Each line that holds the word "item" counts once; give the total for the records below and nothing else.

[[ INFORMATION PROVIDED open ]]

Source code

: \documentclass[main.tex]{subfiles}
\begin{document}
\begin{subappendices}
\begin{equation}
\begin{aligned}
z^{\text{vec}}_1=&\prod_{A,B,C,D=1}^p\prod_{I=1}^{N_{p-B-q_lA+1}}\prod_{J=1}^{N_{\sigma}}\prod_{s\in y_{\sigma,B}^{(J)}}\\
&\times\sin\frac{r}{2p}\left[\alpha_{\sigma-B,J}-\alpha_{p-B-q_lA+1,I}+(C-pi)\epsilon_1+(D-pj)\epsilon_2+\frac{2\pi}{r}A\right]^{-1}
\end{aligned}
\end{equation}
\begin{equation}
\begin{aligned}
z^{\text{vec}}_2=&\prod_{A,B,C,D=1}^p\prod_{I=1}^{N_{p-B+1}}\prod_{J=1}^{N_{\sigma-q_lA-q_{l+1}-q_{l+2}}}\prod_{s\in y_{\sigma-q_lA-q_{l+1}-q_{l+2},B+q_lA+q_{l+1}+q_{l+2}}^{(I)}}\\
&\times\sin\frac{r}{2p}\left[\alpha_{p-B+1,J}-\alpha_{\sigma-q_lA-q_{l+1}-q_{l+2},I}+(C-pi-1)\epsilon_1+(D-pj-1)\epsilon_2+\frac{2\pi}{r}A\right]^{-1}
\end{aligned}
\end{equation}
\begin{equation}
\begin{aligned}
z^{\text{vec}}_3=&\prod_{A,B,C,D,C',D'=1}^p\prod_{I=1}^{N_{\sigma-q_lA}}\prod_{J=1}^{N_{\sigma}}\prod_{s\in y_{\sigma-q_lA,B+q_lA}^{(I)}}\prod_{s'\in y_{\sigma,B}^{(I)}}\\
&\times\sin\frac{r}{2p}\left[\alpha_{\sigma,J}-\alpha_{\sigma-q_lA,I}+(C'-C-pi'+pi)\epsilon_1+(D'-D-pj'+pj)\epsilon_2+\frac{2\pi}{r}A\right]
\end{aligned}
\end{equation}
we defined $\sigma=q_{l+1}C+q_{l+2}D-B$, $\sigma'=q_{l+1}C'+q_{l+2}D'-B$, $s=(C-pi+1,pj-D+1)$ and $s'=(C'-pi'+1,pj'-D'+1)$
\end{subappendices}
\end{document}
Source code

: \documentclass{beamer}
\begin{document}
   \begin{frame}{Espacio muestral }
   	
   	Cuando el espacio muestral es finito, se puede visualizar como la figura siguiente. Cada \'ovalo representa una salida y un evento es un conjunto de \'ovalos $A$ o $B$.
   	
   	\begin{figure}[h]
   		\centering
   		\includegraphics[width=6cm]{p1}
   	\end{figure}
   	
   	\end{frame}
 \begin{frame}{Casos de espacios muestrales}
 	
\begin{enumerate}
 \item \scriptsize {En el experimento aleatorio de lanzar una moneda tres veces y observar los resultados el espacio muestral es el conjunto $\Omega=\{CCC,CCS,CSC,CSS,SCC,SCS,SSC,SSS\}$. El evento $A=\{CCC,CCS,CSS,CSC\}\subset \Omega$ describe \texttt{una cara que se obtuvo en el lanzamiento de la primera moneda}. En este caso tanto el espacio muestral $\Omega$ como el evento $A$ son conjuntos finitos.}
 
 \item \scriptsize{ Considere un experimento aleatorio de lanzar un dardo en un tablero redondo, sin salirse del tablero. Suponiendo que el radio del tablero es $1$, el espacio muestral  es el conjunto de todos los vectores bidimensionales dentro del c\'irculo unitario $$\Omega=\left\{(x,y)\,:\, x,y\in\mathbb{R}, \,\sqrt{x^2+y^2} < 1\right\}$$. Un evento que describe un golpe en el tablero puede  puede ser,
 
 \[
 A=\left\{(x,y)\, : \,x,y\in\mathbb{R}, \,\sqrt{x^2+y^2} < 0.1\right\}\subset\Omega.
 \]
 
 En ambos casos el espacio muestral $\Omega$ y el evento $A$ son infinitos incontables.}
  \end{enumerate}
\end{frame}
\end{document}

[[ INFORMATION PROVIDED closed ]]

OUTPUT BELOW
2